Plants are essential for our life on earth. The extensive basic knowledge already available about networks and processes that take place in plants, combined with technological progress, e.g. in sequencing, enables us to ask ever more in-depth questions. In light of food security in the background of climate change and other crises, I am personally most interested in how plants communicate with various bacteria that can be both beneficial and pathogenic to the plant.

  1. Tell us briefly what scientific questions you are pursuing at MPIPZ

We have known for more than 20 years how plants recognize pathogenic bacteria and fungi. However, beneficial and commensal bacteria are recognized by overlapping mechanisms. Therefore, I am trying to understand how beneficial and commensal bacteria can be recruited or tolerated while pathogenic bacteria are combated.

  1. What/who has inspired you greatly in your career so far?

Already as a child, I wanted to understand how things work. During my biology studies, I met Johannes Stuttmann, my first scientific supervisor, who became a mentor over the years. His systematic approach to molecular problems helped me a lot to become a self-thinking scientist. At the MPIPZ, I am very inspired by the outstanding curiosity of my current supervisor Paul Schulze-Lefert and the different approaches of the strongly interdisciplinary community to a specific scientific question.

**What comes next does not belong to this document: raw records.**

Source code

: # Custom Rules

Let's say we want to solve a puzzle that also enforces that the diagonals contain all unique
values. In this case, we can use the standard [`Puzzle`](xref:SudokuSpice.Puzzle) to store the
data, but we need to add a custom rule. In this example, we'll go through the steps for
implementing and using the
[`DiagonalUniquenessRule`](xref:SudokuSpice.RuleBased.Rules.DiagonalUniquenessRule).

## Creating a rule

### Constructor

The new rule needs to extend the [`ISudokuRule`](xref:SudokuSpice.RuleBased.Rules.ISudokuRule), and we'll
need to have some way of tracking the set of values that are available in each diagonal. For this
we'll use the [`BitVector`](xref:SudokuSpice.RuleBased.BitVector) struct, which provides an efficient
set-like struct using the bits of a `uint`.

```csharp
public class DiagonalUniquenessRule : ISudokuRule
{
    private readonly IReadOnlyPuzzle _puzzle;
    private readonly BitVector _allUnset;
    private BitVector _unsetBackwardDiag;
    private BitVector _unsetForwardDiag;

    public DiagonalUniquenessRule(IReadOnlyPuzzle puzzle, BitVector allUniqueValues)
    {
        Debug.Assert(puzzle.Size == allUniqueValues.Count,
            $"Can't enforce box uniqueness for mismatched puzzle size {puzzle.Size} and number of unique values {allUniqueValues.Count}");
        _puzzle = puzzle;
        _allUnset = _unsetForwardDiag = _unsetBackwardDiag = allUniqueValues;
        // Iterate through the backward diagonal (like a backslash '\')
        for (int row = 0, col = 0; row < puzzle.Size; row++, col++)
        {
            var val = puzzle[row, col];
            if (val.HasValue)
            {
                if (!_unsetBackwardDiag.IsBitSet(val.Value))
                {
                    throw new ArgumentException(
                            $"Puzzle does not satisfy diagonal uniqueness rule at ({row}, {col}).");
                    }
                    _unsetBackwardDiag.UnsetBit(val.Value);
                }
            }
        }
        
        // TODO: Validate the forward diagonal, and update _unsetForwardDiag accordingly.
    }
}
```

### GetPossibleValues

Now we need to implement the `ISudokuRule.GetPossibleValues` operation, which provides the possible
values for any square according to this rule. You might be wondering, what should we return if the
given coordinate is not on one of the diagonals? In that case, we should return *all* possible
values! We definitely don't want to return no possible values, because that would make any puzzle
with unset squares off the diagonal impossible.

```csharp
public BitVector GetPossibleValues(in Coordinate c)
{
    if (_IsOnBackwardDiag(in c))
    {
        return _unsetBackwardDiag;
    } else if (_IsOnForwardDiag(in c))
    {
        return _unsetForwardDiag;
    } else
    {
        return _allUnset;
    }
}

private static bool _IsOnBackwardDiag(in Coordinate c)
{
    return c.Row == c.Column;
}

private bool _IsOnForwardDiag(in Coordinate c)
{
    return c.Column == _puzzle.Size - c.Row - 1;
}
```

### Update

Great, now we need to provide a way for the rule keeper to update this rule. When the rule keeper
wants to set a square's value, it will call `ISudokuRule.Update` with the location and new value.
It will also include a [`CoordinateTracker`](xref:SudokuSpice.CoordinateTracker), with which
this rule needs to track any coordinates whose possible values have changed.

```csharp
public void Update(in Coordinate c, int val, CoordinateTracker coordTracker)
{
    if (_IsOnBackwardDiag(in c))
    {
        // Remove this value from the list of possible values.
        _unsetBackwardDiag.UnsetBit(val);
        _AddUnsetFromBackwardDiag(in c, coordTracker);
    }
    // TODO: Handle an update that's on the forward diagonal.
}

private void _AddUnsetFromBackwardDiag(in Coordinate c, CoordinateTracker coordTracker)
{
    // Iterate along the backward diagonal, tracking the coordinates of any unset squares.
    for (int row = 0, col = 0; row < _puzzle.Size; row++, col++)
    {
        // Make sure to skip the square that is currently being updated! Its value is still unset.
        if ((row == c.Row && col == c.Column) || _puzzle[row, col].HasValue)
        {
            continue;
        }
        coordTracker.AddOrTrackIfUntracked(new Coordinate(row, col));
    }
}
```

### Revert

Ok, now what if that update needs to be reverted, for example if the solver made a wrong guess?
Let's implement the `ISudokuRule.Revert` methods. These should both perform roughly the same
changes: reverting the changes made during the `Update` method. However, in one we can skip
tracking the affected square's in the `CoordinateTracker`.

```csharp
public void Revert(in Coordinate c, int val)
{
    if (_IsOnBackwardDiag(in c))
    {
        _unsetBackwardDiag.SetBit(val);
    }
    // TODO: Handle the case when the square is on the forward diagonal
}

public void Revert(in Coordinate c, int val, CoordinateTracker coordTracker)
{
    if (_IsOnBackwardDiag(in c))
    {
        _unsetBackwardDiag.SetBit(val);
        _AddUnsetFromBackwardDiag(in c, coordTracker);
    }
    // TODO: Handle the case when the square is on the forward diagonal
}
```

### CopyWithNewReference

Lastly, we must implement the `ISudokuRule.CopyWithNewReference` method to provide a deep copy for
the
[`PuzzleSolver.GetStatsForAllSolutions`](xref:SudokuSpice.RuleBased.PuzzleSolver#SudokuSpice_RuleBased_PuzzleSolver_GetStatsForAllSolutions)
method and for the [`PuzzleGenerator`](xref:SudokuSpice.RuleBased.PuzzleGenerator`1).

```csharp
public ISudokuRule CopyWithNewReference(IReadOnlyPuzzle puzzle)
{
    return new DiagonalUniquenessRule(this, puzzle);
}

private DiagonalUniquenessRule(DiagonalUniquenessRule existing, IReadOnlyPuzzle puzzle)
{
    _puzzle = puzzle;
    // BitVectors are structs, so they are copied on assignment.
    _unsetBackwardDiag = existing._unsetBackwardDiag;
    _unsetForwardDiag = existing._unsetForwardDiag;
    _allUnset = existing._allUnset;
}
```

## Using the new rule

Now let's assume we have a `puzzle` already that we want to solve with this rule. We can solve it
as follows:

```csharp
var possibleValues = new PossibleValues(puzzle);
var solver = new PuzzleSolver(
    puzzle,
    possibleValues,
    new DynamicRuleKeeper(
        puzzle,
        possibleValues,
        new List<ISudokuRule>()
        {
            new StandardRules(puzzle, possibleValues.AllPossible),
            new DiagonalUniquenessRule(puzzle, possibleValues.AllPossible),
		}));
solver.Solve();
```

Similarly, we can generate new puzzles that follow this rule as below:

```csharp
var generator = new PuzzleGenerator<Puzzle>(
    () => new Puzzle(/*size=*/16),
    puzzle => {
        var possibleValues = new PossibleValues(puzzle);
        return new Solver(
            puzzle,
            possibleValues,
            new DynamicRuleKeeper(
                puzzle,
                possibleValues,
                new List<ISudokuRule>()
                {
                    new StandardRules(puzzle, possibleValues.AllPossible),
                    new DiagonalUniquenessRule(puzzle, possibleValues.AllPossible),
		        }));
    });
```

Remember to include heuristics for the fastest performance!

  1. What do you find most challenging in your career so far?

Besides hard work, most successful careers also involve a bit of luck, which as we all know, cannot be controlled by ourselves. So, there is no guarantee for this bit of luck to start a career in science. This, in my opinion is challenging but holds true for many careers.

  1. How do you see your future in science and why?

With every scientific question solved, at least 10 new ones arise. I think basic academic research offers the greatest opportunities to investigate the scientific questions you are most interested in, and for me this is a privilege. Therefore, I would like to continue my career in basic academic research and hopefully one day inspire young scientists with the scientific questions I ask.